のせがわむかしばなし
蕎麦の軸の赤いわけ
昔、山の中で、母親と3人の子供が住んどった。母親は、ある日使いに出る時に3人の子供達に「山姥」が来よるから、私が帰ってくるまでは誰が来ても戸を開けてはならぬ」と言いおいて出て行った。やがて1人の旅人が戸を叩いて「今晩は、開けて泊めて下さい」と頼んだが、子供等は母親の戒を守って開けなんだ。旅人は、山姥が化けとったんや。
山姥ば次には母親に化けてやって来よったので、子供等はやれお母ちゃんが帰ったと思って戸を開けた。夜中にバリバリ音がすんので、上の2人の子が目を覚まして、「お母ちゃん何食べとんのや」と聞いたら、「コンコン食べとんのや」と言うので、ほんで2人も食いとなって行って見たら、俎に血がついとり、末の子の姿が見えんので、2人はこりゃ山姥に違いないと慌てて逃げだし、井戸の横にあった柿の木に登った。

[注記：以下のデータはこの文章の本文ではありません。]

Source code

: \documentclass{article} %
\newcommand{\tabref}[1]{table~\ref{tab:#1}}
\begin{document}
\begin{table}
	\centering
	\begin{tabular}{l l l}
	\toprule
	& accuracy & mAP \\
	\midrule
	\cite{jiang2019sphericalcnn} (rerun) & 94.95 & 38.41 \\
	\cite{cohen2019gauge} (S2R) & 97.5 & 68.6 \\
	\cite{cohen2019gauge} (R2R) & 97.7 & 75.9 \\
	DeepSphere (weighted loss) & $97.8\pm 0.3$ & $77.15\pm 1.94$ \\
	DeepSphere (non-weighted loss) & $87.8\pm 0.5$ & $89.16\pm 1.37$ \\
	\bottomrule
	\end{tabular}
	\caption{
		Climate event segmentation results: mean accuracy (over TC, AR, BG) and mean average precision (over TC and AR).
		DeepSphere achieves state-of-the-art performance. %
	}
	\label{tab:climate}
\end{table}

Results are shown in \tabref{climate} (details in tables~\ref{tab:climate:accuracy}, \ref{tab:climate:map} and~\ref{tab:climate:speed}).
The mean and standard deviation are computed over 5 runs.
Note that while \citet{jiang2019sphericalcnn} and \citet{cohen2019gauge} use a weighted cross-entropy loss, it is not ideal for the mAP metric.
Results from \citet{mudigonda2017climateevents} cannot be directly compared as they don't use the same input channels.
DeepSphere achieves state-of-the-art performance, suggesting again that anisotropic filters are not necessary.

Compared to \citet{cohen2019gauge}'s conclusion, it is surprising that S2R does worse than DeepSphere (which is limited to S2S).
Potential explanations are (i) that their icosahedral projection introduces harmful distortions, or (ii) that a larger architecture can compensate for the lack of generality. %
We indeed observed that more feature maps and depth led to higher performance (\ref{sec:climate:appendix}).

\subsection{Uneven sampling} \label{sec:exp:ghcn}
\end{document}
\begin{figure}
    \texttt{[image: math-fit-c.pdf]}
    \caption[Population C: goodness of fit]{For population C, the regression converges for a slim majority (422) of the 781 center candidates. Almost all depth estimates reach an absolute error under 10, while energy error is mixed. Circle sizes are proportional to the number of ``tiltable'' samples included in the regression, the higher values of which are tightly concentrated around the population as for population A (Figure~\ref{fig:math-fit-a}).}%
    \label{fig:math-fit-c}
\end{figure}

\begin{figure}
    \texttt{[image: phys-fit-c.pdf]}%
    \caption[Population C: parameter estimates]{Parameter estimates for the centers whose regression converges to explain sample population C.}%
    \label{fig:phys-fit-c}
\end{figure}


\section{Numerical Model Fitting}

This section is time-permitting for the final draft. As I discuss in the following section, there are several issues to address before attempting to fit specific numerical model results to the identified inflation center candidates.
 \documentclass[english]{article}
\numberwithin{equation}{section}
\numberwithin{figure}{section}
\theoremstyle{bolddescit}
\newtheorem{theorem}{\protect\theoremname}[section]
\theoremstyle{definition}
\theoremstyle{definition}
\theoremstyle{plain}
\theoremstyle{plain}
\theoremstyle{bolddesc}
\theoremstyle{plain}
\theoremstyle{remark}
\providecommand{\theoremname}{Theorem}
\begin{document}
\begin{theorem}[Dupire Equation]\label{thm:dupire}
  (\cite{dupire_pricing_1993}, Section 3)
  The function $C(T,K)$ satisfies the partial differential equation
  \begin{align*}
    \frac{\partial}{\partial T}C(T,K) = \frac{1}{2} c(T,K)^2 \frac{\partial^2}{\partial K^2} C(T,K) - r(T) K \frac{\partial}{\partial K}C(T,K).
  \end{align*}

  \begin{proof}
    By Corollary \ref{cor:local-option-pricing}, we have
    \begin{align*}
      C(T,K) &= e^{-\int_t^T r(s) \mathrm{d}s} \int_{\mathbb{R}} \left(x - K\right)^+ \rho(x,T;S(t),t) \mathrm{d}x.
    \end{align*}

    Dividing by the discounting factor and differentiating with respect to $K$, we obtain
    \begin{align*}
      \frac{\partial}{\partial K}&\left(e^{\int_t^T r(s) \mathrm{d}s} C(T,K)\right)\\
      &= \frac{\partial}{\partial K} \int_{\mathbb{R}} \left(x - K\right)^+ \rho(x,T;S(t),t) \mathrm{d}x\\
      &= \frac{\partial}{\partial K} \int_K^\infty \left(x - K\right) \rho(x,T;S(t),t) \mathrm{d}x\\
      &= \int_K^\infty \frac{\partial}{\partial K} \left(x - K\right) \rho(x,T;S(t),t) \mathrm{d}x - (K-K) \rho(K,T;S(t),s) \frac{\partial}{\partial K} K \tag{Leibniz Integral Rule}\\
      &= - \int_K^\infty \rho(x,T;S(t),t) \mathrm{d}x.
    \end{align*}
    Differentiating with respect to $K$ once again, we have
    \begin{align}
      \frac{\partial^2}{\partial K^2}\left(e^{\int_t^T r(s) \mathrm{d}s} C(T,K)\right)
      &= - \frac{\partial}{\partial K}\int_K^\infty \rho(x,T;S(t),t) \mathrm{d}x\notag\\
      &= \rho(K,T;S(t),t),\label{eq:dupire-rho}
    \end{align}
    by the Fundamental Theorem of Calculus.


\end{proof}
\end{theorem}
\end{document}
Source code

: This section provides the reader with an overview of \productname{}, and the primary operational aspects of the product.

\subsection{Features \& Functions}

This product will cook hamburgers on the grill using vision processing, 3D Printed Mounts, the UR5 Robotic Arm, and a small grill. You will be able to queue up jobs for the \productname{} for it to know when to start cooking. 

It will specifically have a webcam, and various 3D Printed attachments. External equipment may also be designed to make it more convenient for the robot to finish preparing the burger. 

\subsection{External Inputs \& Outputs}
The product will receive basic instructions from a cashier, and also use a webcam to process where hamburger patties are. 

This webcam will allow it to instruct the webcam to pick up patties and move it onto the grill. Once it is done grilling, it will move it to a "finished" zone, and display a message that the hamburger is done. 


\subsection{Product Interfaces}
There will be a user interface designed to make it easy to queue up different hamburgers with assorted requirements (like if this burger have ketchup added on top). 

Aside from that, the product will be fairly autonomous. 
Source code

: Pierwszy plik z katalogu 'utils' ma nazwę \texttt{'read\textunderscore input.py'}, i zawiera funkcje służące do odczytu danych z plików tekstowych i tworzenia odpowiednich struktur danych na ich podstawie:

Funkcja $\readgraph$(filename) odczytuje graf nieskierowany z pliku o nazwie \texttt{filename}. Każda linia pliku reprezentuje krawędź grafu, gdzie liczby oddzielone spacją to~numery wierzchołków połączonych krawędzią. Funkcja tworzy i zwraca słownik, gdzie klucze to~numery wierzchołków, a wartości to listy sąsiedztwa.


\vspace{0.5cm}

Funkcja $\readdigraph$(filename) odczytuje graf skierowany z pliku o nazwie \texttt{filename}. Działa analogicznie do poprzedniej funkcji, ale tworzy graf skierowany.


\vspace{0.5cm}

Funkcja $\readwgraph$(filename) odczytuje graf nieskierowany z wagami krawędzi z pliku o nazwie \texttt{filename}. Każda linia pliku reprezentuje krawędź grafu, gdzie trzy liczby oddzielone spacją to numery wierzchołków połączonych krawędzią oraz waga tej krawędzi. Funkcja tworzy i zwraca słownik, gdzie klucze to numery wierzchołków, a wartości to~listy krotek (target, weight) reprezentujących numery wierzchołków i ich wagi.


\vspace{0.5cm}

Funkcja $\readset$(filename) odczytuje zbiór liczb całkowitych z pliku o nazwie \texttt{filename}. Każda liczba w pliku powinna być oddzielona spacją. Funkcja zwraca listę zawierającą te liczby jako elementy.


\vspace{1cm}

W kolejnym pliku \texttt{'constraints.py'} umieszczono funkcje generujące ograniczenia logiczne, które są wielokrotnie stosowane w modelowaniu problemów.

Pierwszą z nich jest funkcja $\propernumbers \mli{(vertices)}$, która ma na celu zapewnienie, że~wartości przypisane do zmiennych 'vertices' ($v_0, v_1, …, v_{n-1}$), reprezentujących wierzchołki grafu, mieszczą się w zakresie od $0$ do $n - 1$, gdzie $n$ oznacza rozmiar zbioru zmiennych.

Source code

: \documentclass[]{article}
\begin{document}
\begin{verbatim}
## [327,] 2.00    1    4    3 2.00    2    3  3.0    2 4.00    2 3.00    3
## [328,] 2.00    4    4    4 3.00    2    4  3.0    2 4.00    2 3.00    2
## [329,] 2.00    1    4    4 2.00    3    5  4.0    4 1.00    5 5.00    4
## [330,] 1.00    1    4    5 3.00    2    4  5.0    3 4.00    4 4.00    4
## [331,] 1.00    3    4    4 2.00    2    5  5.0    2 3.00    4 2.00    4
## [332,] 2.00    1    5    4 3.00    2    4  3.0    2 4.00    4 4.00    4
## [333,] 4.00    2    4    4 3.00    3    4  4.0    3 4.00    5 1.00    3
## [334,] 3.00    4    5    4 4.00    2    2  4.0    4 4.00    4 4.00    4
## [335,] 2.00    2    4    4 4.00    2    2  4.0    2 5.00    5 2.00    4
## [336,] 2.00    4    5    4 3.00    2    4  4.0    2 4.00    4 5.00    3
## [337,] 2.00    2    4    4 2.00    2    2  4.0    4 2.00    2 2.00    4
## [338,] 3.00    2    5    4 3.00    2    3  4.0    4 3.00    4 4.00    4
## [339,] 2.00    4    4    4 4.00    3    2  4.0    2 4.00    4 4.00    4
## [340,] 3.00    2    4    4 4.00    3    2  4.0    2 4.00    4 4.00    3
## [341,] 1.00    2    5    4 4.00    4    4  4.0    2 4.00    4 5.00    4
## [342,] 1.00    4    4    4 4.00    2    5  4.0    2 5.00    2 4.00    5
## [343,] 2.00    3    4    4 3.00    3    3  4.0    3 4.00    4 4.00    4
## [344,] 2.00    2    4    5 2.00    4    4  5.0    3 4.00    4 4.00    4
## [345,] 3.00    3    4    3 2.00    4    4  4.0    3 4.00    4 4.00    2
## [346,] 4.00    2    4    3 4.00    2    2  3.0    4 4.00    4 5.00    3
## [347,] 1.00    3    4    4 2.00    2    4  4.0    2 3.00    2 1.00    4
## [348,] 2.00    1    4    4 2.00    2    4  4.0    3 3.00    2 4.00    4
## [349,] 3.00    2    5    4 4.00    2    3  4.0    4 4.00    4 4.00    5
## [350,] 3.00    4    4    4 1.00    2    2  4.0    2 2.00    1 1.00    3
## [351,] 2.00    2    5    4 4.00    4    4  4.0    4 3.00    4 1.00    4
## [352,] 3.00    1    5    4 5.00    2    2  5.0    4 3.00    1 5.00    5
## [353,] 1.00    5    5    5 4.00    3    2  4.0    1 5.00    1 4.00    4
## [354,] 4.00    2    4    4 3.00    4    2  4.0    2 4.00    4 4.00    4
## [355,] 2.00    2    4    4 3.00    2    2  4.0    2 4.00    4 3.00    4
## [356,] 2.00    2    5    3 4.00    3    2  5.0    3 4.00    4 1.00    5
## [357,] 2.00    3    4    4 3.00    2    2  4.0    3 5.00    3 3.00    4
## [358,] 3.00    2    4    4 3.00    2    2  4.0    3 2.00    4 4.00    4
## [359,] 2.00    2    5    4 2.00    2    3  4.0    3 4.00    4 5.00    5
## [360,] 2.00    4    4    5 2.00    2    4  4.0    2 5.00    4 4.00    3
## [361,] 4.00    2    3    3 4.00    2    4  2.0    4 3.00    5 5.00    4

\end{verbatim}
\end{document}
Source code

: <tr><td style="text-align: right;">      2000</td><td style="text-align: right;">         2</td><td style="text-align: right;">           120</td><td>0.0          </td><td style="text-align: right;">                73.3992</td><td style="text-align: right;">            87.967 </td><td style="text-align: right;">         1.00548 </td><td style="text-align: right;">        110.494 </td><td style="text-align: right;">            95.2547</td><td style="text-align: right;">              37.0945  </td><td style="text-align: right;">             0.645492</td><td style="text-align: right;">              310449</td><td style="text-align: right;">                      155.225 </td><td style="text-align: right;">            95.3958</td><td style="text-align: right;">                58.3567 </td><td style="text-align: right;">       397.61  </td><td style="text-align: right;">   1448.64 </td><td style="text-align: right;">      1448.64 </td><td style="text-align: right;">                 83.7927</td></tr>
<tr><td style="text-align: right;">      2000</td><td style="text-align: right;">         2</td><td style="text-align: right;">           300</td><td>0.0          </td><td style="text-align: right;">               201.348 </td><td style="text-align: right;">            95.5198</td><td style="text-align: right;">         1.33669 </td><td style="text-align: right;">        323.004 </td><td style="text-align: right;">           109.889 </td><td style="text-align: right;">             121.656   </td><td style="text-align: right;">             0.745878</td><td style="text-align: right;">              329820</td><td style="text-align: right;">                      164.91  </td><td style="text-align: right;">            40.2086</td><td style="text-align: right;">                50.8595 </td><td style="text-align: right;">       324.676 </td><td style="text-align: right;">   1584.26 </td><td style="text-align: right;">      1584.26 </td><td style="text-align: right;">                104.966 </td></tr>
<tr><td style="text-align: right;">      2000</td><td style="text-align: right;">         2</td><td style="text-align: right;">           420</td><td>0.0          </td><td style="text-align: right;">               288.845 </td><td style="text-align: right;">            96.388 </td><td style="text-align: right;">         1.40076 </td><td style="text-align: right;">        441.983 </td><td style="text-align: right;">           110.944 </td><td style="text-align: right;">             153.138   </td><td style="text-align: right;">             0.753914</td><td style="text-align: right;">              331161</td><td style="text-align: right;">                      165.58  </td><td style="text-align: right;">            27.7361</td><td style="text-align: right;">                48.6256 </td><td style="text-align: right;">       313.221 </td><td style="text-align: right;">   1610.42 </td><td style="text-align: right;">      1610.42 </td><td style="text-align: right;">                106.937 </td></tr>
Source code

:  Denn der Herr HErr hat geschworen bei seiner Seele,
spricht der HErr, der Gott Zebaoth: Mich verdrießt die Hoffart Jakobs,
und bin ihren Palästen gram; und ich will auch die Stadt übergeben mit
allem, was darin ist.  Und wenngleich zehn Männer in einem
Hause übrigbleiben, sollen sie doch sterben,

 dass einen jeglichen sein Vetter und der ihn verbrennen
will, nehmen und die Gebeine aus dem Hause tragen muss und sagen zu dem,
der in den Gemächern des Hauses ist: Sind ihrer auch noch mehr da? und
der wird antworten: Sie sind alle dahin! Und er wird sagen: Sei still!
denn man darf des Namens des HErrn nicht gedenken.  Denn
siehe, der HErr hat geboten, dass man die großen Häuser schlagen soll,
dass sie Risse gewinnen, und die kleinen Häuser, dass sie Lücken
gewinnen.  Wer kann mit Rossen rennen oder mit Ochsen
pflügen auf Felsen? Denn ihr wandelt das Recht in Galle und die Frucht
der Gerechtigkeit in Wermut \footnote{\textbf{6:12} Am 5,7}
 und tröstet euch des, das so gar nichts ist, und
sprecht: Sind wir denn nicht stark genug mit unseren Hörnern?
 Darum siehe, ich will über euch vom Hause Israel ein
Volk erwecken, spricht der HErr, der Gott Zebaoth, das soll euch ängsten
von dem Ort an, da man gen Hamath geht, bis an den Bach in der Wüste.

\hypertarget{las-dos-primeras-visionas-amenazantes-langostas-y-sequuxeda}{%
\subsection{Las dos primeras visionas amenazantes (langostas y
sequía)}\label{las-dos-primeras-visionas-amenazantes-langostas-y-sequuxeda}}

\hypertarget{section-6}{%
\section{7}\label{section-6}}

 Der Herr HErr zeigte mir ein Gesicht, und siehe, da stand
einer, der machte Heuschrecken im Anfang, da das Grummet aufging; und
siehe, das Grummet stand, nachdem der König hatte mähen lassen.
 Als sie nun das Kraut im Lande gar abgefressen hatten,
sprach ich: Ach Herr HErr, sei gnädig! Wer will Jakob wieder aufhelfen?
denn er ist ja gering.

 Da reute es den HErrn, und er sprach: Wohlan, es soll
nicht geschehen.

ほいたら山姥も追って木に登ってきよった。そやさかい2人の子は夢中で天の神様に「助けて下さい」と祈ったら、天から鎖が下りてきたので2人はそいつに掴まって逃げた。柿の木ちゅうもんは折れやすい木なので、身の重い山姥が登ったんで折れ、山姥は落ちて死んでしまった。落ちた所は蕎麦畑で、山姥の血が染まって蕎麦の軸は赤なったんやとい。